** Opening Record excerpts block **

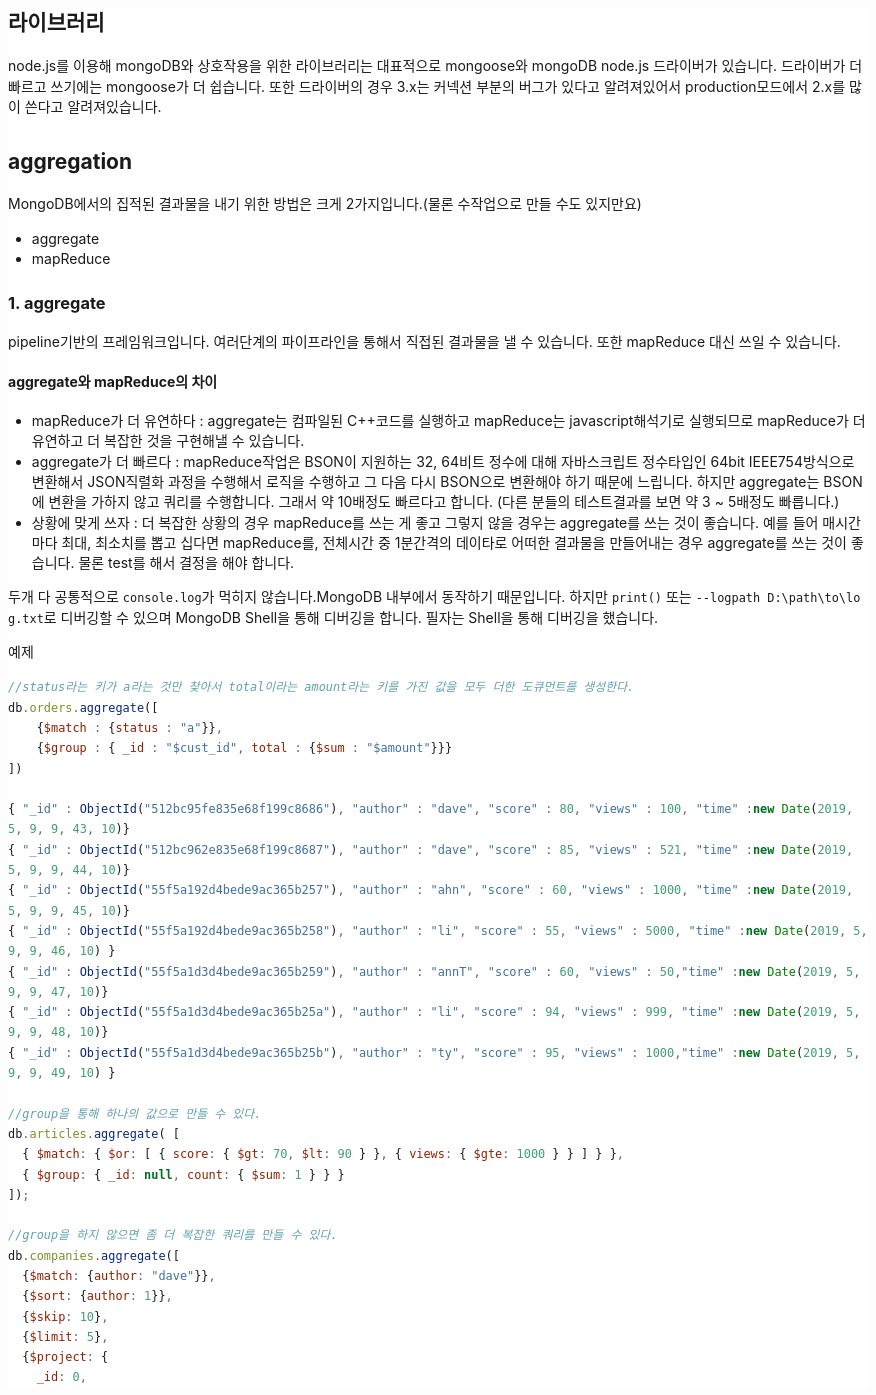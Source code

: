 ## 라이브러리
node.js를 이용해 mongoDB와 상호작용을 위한 라이브러리는 대표적으로 mongoose와 mongoDB node.js 드라이버가 있습니다. 드라이버가 더 빠르고 쓰기에는 mongoose가 더 쉽습니다. 또한 드라이버의 경우 3.x는 커넥션 부분의 버그가 있다고 알려져있어서 production모드에서 2.x를 많이 쓴다고 알려져있습니다. 

## aggregation
MongoDB에서의 집적된 결과물을 내기 위한 방법은 크게 2가지입니다.(물론 수작업으로 만들 수도 있지만요)
 - aggregate
 - mapReduce 
 
### 1. aggregate
pipeline기반의 프레임워크입니다. 여러단계의 파이프라인을 통해서 직접된 결과물을 낼 수 있습니다. 또한 mapReduce 대신 쓰일 수 있습니다. 

#### aggregate와 mapReduce의 차이
 - mapReduce가 더 유연하다 : aggregate는 컴파일된 C++코드를 실행하고 mapReduce는 javascript해석기로 실행되므로 mapReduce가 더 유연하고 더 복잡한 것을 구현해낼 수 있습니다.
 - aggregate가 더 빠르다 : mapReduce작업은 BSON이 지원하는 32, 64비트 정수에 대해 자바스크립트 정수타입인 64bit IEEE754방식으로 변환해서 JSON직렬화 과정을 수행해서 로직을 수행하고 그 다음 다시 BSON으로 변환해야 하기 때문에 느립니다. 하지만 aggregate는 BSON에 변환을 가하지 않고 쿼리를 수행합니다. 그래서 약 10배정도 빠르다고 합니다. (다른 분들의 테스트결과를 보면 약 3 ~ 5배정도 빠릅니다.)
 - 상황에 맞게 쓰자 : 더 복잡한 상황의 경우 mapReduce를 쓰는 게 좋고 그렇지 않을 경우는 aggregate를 쓰는 것이 좋습니다. 예를 들어 매시간마다 최대, 최소치를 뽑고 십다면 mapReduce를, 전체시간 중 1분간격의 데이타로 어떠한 결과물을 만들어내는 경우 aggregate를 쓰는 것이 좋습니다. 물론 test를 해서 결정을 해야 합니다.
 

두개 다 공통적으로 `console.log`가 먹히지 않습니다.MongoDB 내부에서 동작하기 때문입니다. 하지만 `print()` 또는 `--logpath D:\path\to\log.txt`로 디버깅할 수 있으며 MongoDB Shell을 통해 디버깅을 합니다. 필자는 Shell을 통해 디버깅을 했습니다.  

예제
```js
//status라는 키가 a라는 것만 찾아서 total이라는 amount라는 키를 가진 값을 모두 더한 도큐먼트를 생성한다.
db.orders.aggregate([
	{$match : {status : "a"}}, 
	{$group : { _id : "$cust_id", total : {$sum : "$amount"}}}
])

{ "_id" : ObjectId("512bc95fe835e68f199c8686"), "author" : "dave", "score" : 80, "views" : 100, "time" :new Date(2019, 5, 9, 9, 43, 10)}
{ "_id" : ObjectId("512bc962e835e68f199c8687"), "author" : "dave", "score" : 85, "views" : 521, "time" :new Date(2019, 5, 9, 9, 44, 10)}
{ "_id" : ObjectId("55f5a192d4bede9ac365b257"), "author" : "ahn", "score" : 60, "views" : 1000, "time" :new Date(2019, 5, 9, 9, 45, 10)}
{ "_id" : ObjectId("55f5a192d4bede9ac365b258"), "author" : "li", "score" : 55, "views" : 5000, "time" :new Date(2019, 5, 9, 9, 46, 10) }
{ "_id" : ObjectId("55f5a1d3d4bede9ac365b259"), "author" : "annT", "score" : 60, "views" : 50,"time" :new Date(2019, 5, 9, 9, 47, 10)}
{ "_id" : ObjectId("55f5a1d3d4bede9ac365b25a"), "author" : "li", "score" : 94, "views" : 999, "time" :new Date(2019, 5, 9, 9, 48, 10)}
{ "_id" : ObjectId("55f5a1d3d4bede9ac365b25b"), "author" : "ty", "score" : 95, "views" : 1000,"time" :new Date(2019, 5, 9, 9, 49, 10) }

//group을 통해 하나의 값으로 만들 수 있다. 
db.articles.aggregate( [
  { $match: { $or: [ { score: { $gt: 70, $lt: 90 } }, { views: { $gte: 1000 } } ] } },
  { $group: { _id: null, count: { $sum: 1 } } }
]);

//group을 하지 않으면 좀 더 복잡한 쿼리를 만들 수 있다.
db.companies.aggregate([
  {$match: {author: "dave"}},
  {$sort: {author: 1}},
  {$skip: 10},
  {$limit: 5},
  {$project: {
    _id: 0,
```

** Closing Record excerpts block **

** What is required **
Reproduce each line of the material that mentions "group을".

** Completed exercise **
//group을 통해 하나의 값으로 만들 수 있다. 
//group을 하지 않으면 좀 더 복잡한 쿼리를 만들 수 있다.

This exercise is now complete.